Saint Savinien

First, we’d like to thank all those who sent congratulations for our new French nationality status!

Having spent some happy hours in Saint Jean d’Angèly (see previous posts) and found a good restaurant, we headed westward. We’d been told that Saint Savinien was worth visiting, and so indeed it proved to be. In fact we were very grateful for the tip because it’s not a town that advertises its presence. Because it is nestled down along the banks of the Charente, in the valley, it’s very easy to overlook it. There are some charming buildings and picturesque streets, but the dominant feature is the Charente river.

This is not just a rather pretty river but until relatively recently was important economically. The town is first mentioned as a port at the end of the 13th century, but by the 18th, it was actually known as Saint Savinien le Port. Masonry stone, timber, wine and eau de vie (a high strength Cognac-type spirit) were among the products shipped down the Charente from Angoulême to the coast, to be sent on to other parts of France or abroad. Nowadays the only port is a ‘miniature’ one on a lake and the river seems to be entirely used by pleasure craft. Needless to say, on a cold February day, there weren’t many people messing about in boats.

We climbed up to the church of Saint Savinien, which stands above the limestone cliffs behind the river. In an area not short of big churches, this is actually quite impressive.

One notable feature of the exterior is attractive stylised statues of the twelve apostles. Judas takes his place but is turned facing the opposite direction, away from the church.

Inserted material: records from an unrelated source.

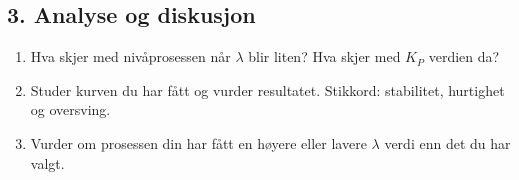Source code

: \documentclass[a4paper,11pt]{article}
\begin{document}
\subsection*{3. Analyse og diskusjon}
\begin{enumerate}
    \item Hva skjer med nivåprosessen når $\lambda$ blir liten?  Hva skjer med $K_P$ verdien da? 
    \item Studer kurven du har fått og vurder resultatet. Stikkord: stabilitet, hurtighet og oversving.  
    \item Vurder om prosessen din har fått en høyere eller lavere  $\lambda$ verdi enn det du har valgt.
\end{enumerate}
\end{document}
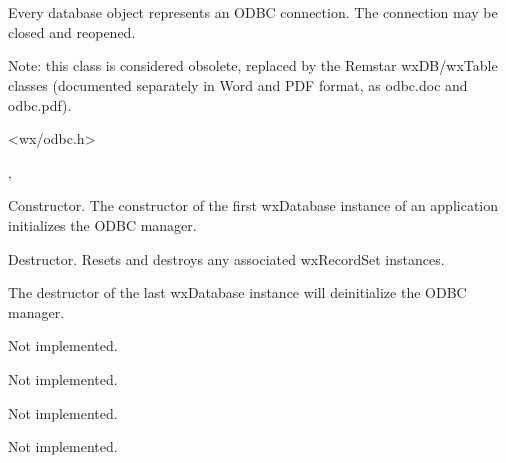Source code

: \section{}\label{wxdatabase}

Every database object represents an ODBC connection.
The connection may be closed and reopened.

Note: this class is considered obsolete, replaced by the Remstar wxDB/wxTable classes
(documented separately in Word and PDF format, as odbc.doc and odbc.pdf).




<wx/odbc.h>


, 




Constructor. The constructor of the first wxDatabase instance of an
application initializes the ODBC manager.



Destructor. Resets and destroys any associated wxRecordSet instances.

The destructor of the last wxDatabase instance will deinitialize
the ODBC manager.



Not implemented.



Not implemented.



Not implemented.




Not implemented.

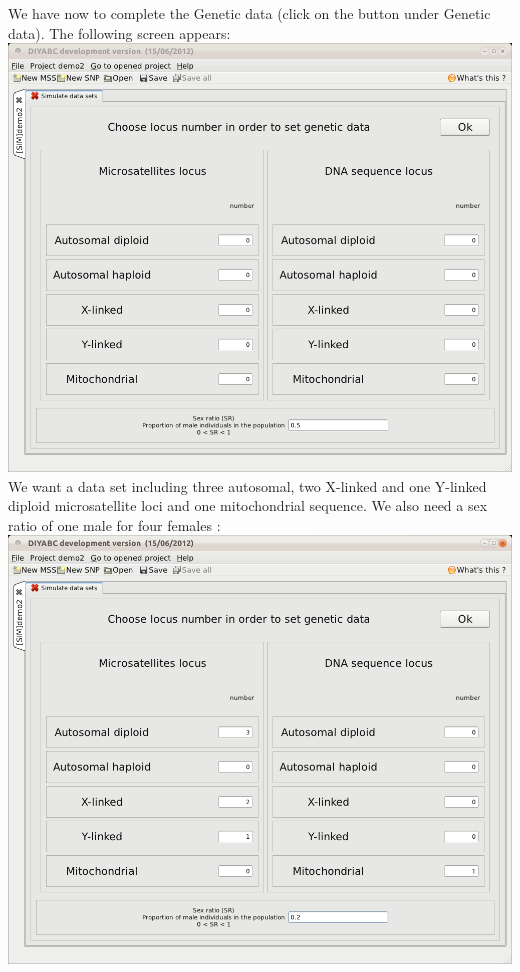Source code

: We have now to complete the Genetic data (click on the  button under \textsf{Genetic data}). The following screen appears:\\

\includegraphics[scale=0.33]{gui_pictures/Capture-DIYABC-71.png} \\

We want a data set including three autosomal, two X-linked and one Y-linked diploid microsatellite loci and one mitochondrial sequence. We also need a sex ratio of one male for four females :\\

\includegraphics[scale=0.33]{gui_pictures/Capture-DIYABC-72.png} \\

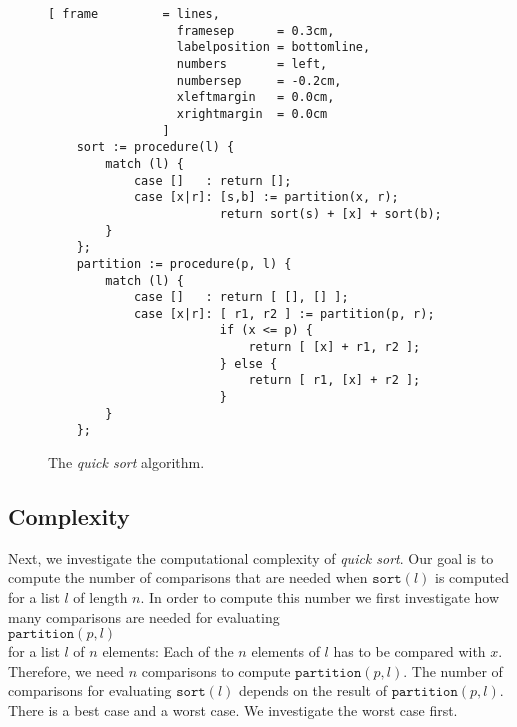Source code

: \begin{figure}[!ht]
  \centering
\begin{Verbatim}[ frame         = lines, 
                  framesep      = 0.3cm, 
                  labelposition = bottomline,
                  numbers       = left,
                  numbersep     = -0.2cm,
                  xleftmargin   = 0.0cm,
                  xrightmargin  = 0.0cm
                ]
    sort := procedure(l) {
        match (l) {
            case []   : return [];
            case [x|r]: [s,b] := partition(x, r);
                        return sort(s) + [x] + sort(b);
        }
    };
    partition := procedure(p, l) {
        match (l) {
            case []   : return [ [], [] ];
            case [x|r]: [ r1, r2 ] := partition(p, r);
                        if (x <= p) {
                            return [ [x] + r1, r2 ];
                        } else {
                            return [ r1, [x] + r2 ];
                        }    
        }
    };
\end{Verbatim}
\vspace*{-0.3cm}
  \caption{The \emph{quick sort} algorithm.}
  \label{fig:quick-sort.stlx}
\end{figure}

\subsection{Complexity}
Next, we investigate the computational complexity of \emph{quick sort}.
Our goal is to compute the number of comparisons that are needed when
$\texttt{sort}(l)$ is computed for a list $l$ of length $n$.  In order to compute this number we
first investigate how many comparisons are needed for evaluating
\\[0.2cm]
\hspace*{1.3cm}
$\texttt{partition}(p,l)$ 
\\[0.2cm]
for a list $l$ of $n$ elements: Each of the $n$ elements of $l$ has to be compared with $x$.
Therefore,  we need $n$ comparisons to compute $\mathtt{partition}(p,l)$.  The number of comparisons
for evaluating $\mathtt{sort}(l)$ depends on the result of $\texttt{partition}(p,l)$.  There is a
best case and a worst case.  We investigate the worst case first.

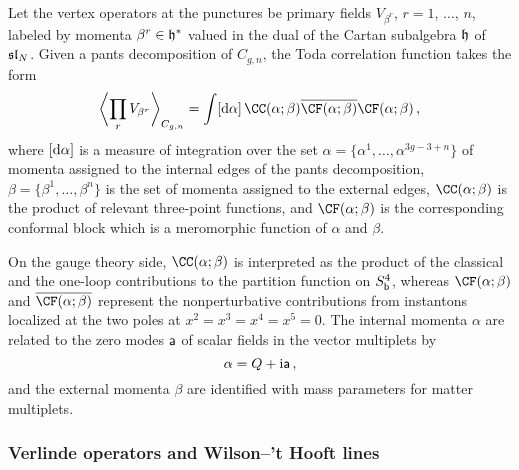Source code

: Let the vertex operators at the punctures be primary fields
$V_{\beta^r}$, $r = 1$, $\dotsc$, $n$, labeled by momenta
$\beta^r \in \mathfrak{h}^*$ valued in the dual of the Cartan subalgebra $\mathfrak{h}$
of $\mathfrak{sl}_N$.  Given a pants decomposition of $C_{g,n}$, the Toda
correlation function takes the form
\begin{equation}
  \biggvev{\prod_r V_{\beta^r}}_{C_{g,n}}
  =
  \int [\rmd\alpha] \,
  \CC(\alpha; \beta)
  \overline{\CF(\alpha; \beta)} \CF(\alpha; \beta) \,,
\end{equation}
where $[\mathrm{d}\alpha]$ is a measure of integration over the set
$\alpha = \{\alpha^1, \dotsc, \alpha^{3g - 3 + n}\}$ of momenta
assigned to the internal edges of the pants decomposition,
$\beta = \{\beta^1, \dotsc, \beta^n\}$ is the set of momenta assigned
to the external edges, $\CC(\alpha; \beta)$ is the product of relevant
three-point functions, and $\CF(\alpha; \beta)$ is the corresponding
conformal block which is a meromorphic function of $\alpha$ and
$\beta$.

On the gauge theory side, $\CC(\alpha; \beta)$ is interpreted as the
product of the classical and the one-loop contributions to the
partition function on $S^4_{\mathsf{b}}$, whereas $\CF(\alpha; \beta)$ and
$\overline{\CF(\alpha; \beta)}$ represent the nonperturbative
contributions from instantons localized at the two poles at
$x^2 = x^3 = x^4 = x^5 = 0$.  The internal momenta $\alpha$ are
related to the zero modes $\mathsf{a}$ of scalar fields in the vector
multiplets by
\begin{equation}
  \alpha = Q + \mathrm{i}\mathsf{a} \,,
\end{equation}
and the external momenta $\beta$ are identified with mass parameters
for matter multiplets.






\subsubsection{Verlinde operators and Wilson--'t Hooft lines}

One other feature that we didn’t have time to explore is the town’s long Protestant history. In general, in Charente Maritime, the closer you get to the coast the more important the Protestant heritage is, with the centre of the faith at La Rochelle, enduring until it was taken in 1627-28. In Saint Savinien there remains a Protestant temple, that curious word used to distinguish Huguenot places of worship from Catholic ones. There’s also a Protestant graveyard. Some time, on a warm summer’s day, we will make the trip over and spend a bit more time there.